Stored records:
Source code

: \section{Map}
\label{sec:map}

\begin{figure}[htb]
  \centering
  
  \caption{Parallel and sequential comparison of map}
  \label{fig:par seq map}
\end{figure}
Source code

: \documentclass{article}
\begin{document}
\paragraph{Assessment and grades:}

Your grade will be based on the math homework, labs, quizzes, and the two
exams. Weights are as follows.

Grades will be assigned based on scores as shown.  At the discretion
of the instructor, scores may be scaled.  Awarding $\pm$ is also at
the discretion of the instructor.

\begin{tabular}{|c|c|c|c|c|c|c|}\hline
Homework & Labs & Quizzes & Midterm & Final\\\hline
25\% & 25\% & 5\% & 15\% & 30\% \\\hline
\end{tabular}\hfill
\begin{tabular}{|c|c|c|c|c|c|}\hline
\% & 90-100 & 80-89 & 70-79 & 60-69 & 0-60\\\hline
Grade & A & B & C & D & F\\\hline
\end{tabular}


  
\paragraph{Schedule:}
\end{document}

What you need to do = Looking at the records above, how many of their lines carry the string "tabular"? Answer with the number and nothing else.

Result of this task = 4